Spearheaded by Boston Common Asset Management, a socially-conscious investment firm, the resolution calls for Cisco to publish a report to shareholders detailing "concrete steps the company could reasonably take to reduce the likelihood that its business practices might enable or encourage the violation of human rights, including freedom of expression and privacy."

A similar proposal from Boston Common received 20% support from voting shareholders at last year's Cisco annual meeting. Such shareholder resolutions are non-binding regardless of the outcome of the vote.

Thursday's vote comes two days after Yahoo announced a sweeping settlement with the families of two jailed Chinese journalists, who were charged with seditious activities after Yahoo and its local ISP partner, Alibaba, disclosed their identities to the government. The imprisoned dissidents' families filed suit against the companies in federal court in San Francisco last April.

At a congressional hearing on the matter last week, Yahoo co-founder and CEO Jerry Yang, a native of Taiwan, was castigated by members of Congress for the company's "sickening cooperation" with repressive authorities. Rep. Tom Lantos, of California, called company executives "moral pygmies" during the hearing.

At issue with Cisco is less direct involvement with authoritarian crackdowns. The networking giant sells millions of dollars worth of equipment to governments like the People's Republic of China, Saudi Arabia, and Vietnam, which human rights groups accuse of engaging in repression of free speech and privacy violations. Shareholder activists claim that Cisco is not doing enough to insure that such technology is not being used to violate citizens' rights and to fragment or Balkanize the Internet.

"Today, the Internet you access here in San Jose is not the same Internet accessible in Hanoi, Tunis, Beijing, Tashkent, or Jeddah," Sister Gladys Guenther, a nun with the Bay-Area Holy Family Sisters, said in a prepared statement presenting the Boston Common proposal at Thursday's meeting. "Repressive policies in these and other markets translate Cisco technology into a tool to violate the rights of citizens."

The shareholder resolution is co-sponsored by three large institutional investors: the City of New York's Comptroller Office, which controls the city employees' pension fund; Domini Social Investments; and Catholic Healthcare West. Together the four organizations control nearly 21,000,000 Cisco shares.

While Cisco has been vocal in supporting the idea of a free and open Internet, the company has to date declined to take concrete steps of the sort being demanded by the activist shareholders. In February 2006 Cisco general counsel Mark Chandler testified before the House Committee on International Relations, saying "The liberating power of the Internet depends on its existence as one global Internet... Any policies in this area should, we believe, proceed from the realization that its very global nature provides a unique tool for the dissemination of ideas and cultivation of freedoms.
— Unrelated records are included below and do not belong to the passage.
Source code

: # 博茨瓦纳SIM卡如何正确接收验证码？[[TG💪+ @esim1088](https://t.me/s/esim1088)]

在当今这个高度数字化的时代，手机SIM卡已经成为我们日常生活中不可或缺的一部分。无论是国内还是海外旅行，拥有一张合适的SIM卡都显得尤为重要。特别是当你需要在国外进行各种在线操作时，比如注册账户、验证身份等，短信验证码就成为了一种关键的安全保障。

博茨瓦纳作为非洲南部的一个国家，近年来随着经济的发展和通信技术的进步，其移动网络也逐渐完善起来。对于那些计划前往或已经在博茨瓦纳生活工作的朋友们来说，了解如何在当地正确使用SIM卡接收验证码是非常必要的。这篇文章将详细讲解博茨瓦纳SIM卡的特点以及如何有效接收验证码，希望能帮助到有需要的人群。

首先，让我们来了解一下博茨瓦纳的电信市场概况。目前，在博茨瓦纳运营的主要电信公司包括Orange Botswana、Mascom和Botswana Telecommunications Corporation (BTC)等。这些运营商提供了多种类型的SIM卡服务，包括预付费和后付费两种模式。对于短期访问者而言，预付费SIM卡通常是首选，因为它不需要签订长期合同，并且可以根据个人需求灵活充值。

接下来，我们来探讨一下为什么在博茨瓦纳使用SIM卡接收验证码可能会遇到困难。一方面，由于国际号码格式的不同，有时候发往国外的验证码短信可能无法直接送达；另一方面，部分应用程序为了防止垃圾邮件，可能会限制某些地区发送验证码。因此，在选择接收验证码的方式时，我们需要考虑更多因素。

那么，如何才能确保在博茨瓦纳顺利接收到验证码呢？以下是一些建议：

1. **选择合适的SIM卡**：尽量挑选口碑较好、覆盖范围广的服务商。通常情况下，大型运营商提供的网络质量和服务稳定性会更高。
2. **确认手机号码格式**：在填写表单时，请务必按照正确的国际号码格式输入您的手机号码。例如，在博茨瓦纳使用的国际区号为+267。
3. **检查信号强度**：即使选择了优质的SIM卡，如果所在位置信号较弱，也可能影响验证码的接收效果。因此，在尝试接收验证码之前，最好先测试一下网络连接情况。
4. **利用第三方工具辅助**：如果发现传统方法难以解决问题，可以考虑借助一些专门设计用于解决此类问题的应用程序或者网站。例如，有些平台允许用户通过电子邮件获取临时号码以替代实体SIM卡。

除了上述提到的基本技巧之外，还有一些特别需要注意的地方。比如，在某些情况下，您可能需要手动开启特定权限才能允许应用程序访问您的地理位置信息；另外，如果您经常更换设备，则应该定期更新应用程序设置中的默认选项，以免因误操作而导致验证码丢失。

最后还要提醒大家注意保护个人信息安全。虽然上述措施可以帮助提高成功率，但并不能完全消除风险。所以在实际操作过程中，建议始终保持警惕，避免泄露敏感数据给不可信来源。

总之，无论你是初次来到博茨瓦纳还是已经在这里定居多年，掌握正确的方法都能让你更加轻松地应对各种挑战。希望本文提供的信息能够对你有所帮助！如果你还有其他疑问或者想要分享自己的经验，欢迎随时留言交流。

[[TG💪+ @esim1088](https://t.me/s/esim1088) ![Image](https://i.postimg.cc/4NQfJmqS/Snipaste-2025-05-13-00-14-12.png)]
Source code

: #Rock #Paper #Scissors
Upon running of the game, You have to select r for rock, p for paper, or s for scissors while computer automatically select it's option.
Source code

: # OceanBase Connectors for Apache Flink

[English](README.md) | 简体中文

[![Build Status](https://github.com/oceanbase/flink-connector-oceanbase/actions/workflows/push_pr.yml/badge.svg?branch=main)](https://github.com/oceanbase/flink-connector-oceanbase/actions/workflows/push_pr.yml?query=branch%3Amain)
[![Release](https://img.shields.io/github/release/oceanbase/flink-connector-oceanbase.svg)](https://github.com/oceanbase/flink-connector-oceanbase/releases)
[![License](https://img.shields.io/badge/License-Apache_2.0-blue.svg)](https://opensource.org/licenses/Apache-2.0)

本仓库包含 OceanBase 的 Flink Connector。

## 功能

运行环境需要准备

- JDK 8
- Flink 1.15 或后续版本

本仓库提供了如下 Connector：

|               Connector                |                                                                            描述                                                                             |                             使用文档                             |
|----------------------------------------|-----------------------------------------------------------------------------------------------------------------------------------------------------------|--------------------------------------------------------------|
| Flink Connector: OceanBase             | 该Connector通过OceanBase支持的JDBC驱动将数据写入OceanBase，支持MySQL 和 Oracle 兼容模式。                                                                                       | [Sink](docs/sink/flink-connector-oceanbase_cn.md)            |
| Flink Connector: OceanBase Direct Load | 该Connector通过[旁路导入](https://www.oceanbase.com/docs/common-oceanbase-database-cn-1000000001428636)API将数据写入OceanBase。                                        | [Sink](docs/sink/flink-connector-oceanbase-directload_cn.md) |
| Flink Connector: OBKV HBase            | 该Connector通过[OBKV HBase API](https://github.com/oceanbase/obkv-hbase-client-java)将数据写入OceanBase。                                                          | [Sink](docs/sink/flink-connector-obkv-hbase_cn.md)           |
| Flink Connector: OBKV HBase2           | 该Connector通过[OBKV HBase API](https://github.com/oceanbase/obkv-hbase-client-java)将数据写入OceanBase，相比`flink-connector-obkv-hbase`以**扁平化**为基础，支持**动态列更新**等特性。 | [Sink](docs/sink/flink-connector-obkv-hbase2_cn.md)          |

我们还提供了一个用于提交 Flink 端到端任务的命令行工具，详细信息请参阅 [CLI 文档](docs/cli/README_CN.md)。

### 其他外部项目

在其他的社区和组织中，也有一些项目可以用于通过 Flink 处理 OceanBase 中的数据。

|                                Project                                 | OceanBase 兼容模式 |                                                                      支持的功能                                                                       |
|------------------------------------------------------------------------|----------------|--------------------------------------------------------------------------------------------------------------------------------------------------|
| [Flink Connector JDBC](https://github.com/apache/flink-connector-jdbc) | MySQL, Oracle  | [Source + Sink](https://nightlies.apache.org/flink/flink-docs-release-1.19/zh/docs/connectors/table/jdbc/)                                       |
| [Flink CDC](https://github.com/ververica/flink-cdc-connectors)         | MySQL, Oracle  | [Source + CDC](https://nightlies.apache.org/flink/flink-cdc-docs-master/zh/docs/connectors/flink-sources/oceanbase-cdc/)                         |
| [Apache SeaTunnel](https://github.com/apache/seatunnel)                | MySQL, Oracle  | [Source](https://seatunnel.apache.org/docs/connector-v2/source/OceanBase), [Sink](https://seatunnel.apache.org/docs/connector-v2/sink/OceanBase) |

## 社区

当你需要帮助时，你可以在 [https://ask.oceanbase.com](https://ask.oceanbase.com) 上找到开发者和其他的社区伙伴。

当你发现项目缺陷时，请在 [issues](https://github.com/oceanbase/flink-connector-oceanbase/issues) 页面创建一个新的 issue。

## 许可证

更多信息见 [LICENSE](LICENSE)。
We should do nothing to disturb its promise."

Cisco, however, has declined to join a group of technology companies, academic institutions, and human rights organizations that is seeking "solutions to the free expression and privacy challenges faced by technology and communications companies doing business internationally." The group, formed under the auspices of the Center for Democracy and Technology, includes Google, Microsoft, Vodafone, and Yahoo.

In announcing on Nov. 1 that Cisco plans to double its investments in China, CEO John Chambers was asked about human rights concerns on the mainland. His response, essentially, was that Cisco does not concern itself with the politics of the countries in which it does business.